Key Point: All athletes with dyspnea and syncope/presyncope should receive a workup that includes an ECG and resting echocardiogram. Abnormal cardiac remodeling should lead to further evaluation. In athletes, the echocardiogram protocol should include a basal short axis view to visualize the origin of the coronary arteries.

Case 2: An Unsuspecting Case of Systemic Illness

A 55-year-old national-level cyclist reported feeling shortness of breath during competition. For the last 5 years, he consistently finished in the top three for his age category, but during the last year, he finished in the mid-teens. After initial consultation, his ECG, echocardiogram, and exercise echocardiogram results were considered normal, and the patient was advised to resume training. During the following year, his performance continued to drop further. A repeat echocardiogram revealed an increase in wall thickness, and an infiltrative cardiac process was suspected. Further investigation confirmed that the patient had multiple myeloma complicated by cardiac amyloidosis.

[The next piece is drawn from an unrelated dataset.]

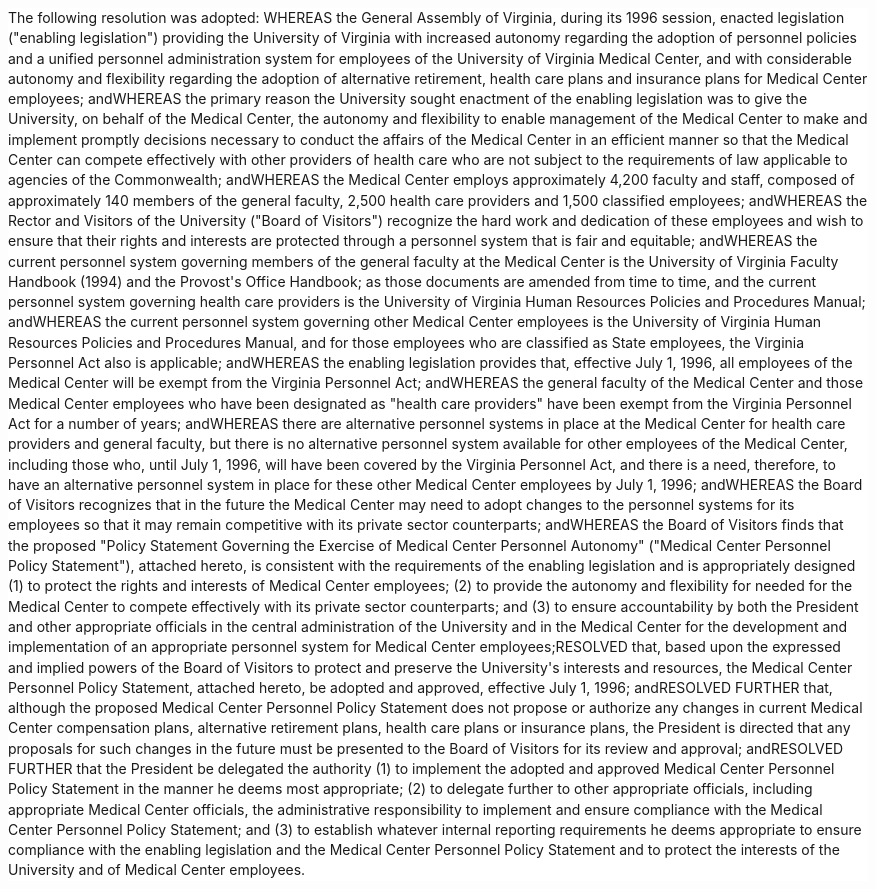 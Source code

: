 The following resolution was adopted: WHEREAS the General Assembly of Virginia, during its 1996 session, enacted legislation ("enabling legislation") providing the University of Virginia with increased autonomy regarding the adoption of personnel policies and a unified personnel administration system for employees of the University of Virginia Medical Center, and with considerable autonomy and flexibility regarding the adoption of alternative retirement, health care plans and insurance plans for Medical Center employees; andWHEREAS the primary reason the University sought enactment of the enabling legislation was to give the University, on behalf of the Medical Center, the autonomy and flexibility to enable management of the Medical Center to make and implement promptly decisions necessary to conduct the affairs of the Medical Center in an efficient manner so that the Medical Center can compete effectively with other providers of health care who are not subject to the requirements of law applicable to agencies of the Commonwealth; andWHEREAS the Medical Center employs approximately 4,200 faculty and staff, composed of approximately 140 members of the general faculty, 2,500 health care providers and 1,500 classified employees; andWHEREAS the Rector and Visitors of the University ("Board of Visitors") recognize the hard work and dedication of these employees and wish to ensure that their rights and interests are protected through a personnel system that is fair and equitable; andWHEREAS the current personnel system governing members of the general faculty at the Medical Center is the University of Virginia Faculty Handbook (1994) and the Provost's Office Handbook; as those documents are amended from time to time, and the current personnel system governing health care providers is the University of Virginia Human Resources Policies and Procedures Manual; andWHEREAS the current personnel system governing other Medical Center employees is the University of Virginia Human Resources Policies and Procedures Manual, and for those employees who are classified as State employees, the Virginia Personnel Act also is applicable; andWHEREAS the enabling legislation provides that, effective July 1, 1996, all employees of the Medical Center will be exempt from the Virginia Personnel Act; andWHEREAS the general faculty of the Medical Center and those Medical Center employees who have been designated as "health care providers" have been exempt from the Virginia Personnel Act for a number of years; andWHEREAS there are alternative personnel systems in place at the Medical Center for health care providers and general faculty, but there is no alternative personnel system available for other employees of the Medical Center, including those who, until July 1, 1996, will have been covered by the Virginia Personnel Act, and there is a need, therefore, to have an alternative personnel system in place for these other Medical Center employees by July 1, 1996; andWHEREAS the Board of Visitors recognizes that in the future the Medical Center may need to adopt changes to the personnel systems for its employees so that it may remain competitive with its private sector counterparts; andWHEREAS the Board of Visitors finds that the proposed "Policy Statement Governing the Exercise of Medical Center Personnel Autonomy" ("Medical Center Personnel Policy Statement"), attached hereto, is consistent with the requirements of the enabling legislation and is appropriately designed (1) to protect the rights and interests of Medical Center employees; (2) to provide the autonomy and flexibility for needed for the Medical Center to compete effectively with its private sector counterparts; and (3) to ensure accountability by both the President and other appropriate officials in the central administration of the University and in the Medical Center for the development and implementation of an appropriate personnel system for Medical Center employees;RESOLVED that, based upon the expressed and implied powers of the Board of Visitors to protect and preserve the University's interests and resources, the Medical Center Personnel Policy Statement, attached hereto, be adopted and approved, effective July 1, 1996; andRESOLVED FURTHER that, although the proposed Medical Center Personnel Policy Statement does not propose or authorize any changes in current Medical Center compensation plans, alternative retirement plans, health care plans or insurance plans, the President is directed that any proposals for such changes in the future must be presented to the Board of Visitors for its review and approval; andRESOLVED FURTHER that the President be delegated the authority (1) to implement the adopted and approved Medical Center Personnel Policy Statement in the manner he deems most appropriate; (2) to delegate further to other appropriate officials, including appropriate Medical Center officials, the administrative responsibility to implement and ensure compliance with the Medical Center Personnel Policy Statement; and (3) to establish whatever internal reporting requirements he deems appropriate to ensure compliance with the enabling legislation and the Medical Center Personnel Policy Statement and to protect the interests of the University and of Medical Center employees.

Key Point: Although a rare case, he highlights the fact that symptoms may be overlooked or underestimated in older athletes.

Case 3: Dyspnea and Pulmonary Hypertension in a Young Athlete

A young 23-year-old female rower reported progressively increasing shortness of breath during the last year with decreased exercise performance. History was unrevealing, and the physical examination result demonstrated increased second heart sound with a mild holosystolic murmur at the parasternal border. The ECG revealed borderline right axis deviation. Because of the history of progressive dyspnea and the finding on physical examination of an increased S2, an echocardiogram was ordered and results revealed a mildly enlarged right ventricle with mild tricuspid regurgitation, an estimated right ventricular systolic pressure of 42 mm Hg, and normal left ventricle size. Magnetic resonance imaging (MRI) did not show fatty infiltration. Right heart catheterization confirmed the presence of pulmonary arterial hypertension.

Key Point: Pulmonary hypertension is a rare cause of dyspnea in athletes but should be considered. An MRI should be obtained in patients with evidence of disproportionate right heart enlargement, especially in nonendurance sports.